_Exercise brief_
Pull out from the material below all lines with "DataFactory".
================================
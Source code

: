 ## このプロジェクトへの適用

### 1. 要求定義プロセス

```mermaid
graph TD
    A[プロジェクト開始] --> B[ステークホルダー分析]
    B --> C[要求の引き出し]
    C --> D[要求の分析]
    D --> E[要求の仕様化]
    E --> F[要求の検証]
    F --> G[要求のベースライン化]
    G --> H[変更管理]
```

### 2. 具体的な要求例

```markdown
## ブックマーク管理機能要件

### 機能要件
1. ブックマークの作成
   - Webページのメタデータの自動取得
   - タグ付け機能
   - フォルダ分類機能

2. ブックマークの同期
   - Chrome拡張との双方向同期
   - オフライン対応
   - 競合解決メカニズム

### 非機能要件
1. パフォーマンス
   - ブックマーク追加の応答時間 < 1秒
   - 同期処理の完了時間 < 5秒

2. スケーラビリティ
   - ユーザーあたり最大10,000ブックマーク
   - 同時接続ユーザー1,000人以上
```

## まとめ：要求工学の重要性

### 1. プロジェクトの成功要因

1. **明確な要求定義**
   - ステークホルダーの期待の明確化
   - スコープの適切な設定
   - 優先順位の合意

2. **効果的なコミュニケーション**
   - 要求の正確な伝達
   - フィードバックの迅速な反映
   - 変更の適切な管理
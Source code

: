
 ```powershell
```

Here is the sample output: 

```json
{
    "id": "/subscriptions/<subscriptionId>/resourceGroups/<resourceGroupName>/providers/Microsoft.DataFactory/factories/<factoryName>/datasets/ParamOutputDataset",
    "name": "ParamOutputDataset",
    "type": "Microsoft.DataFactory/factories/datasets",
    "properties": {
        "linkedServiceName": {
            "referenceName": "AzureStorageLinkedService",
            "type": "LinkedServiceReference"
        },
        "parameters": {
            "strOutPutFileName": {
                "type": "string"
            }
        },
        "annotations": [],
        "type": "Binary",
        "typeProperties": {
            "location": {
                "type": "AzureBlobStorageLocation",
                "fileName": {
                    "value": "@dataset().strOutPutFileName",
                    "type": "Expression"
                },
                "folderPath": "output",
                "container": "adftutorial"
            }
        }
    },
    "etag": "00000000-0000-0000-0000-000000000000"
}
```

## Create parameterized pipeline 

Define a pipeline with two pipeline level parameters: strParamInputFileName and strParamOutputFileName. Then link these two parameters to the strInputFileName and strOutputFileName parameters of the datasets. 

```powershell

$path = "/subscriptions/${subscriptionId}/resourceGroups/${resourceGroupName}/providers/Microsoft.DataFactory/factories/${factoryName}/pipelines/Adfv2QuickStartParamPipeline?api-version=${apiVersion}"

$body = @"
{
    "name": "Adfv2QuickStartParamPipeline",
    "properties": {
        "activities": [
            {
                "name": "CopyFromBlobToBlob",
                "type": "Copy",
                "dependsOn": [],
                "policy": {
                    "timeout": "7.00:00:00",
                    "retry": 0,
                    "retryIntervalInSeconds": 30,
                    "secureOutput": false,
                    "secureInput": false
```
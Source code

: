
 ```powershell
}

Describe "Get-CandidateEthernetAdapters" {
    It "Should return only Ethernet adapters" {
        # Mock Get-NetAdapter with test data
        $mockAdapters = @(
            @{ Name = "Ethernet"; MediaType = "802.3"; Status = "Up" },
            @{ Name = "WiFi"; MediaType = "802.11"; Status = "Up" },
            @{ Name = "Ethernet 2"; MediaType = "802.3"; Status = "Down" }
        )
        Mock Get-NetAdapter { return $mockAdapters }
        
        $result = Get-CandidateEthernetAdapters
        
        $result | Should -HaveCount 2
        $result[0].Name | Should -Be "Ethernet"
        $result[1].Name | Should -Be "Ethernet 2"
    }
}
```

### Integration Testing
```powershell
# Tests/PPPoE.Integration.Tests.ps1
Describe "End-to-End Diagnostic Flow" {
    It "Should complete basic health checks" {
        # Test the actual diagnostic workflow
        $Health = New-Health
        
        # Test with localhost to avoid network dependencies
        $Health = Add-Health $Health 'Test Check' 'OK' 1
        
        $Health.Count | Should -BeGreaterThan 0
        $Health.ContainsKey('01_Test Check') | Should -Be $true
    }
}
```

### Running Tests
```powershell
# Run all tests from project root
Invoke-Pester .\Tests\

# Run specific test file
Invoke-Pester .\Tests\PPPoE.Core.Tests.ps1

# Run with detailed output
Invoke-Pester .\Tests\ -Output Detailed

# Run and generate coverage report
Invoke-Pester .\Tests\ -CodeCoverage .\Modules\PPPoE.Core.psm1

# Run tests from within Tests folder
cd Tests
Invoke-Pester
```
================================
_Answer section_
    "id": "/subscriptions/<subscriptionId>/resourceGroups/<resourceGroupName>/providers/Microsoft.DataFactory/factories/<factoryName>/datasets/ParamOutputDataset",
    "type": "Microsoft.DataFactory/factories/datasets",
$path = "/subscriptions/${subscriptionId}/resourceGroups/${resourceGroupName}/providers/Microsoft.DataFactory/factories/${factoryName}/pipelines/Adfv2QuickStartParamPipeline?api-version=${apiVersion}"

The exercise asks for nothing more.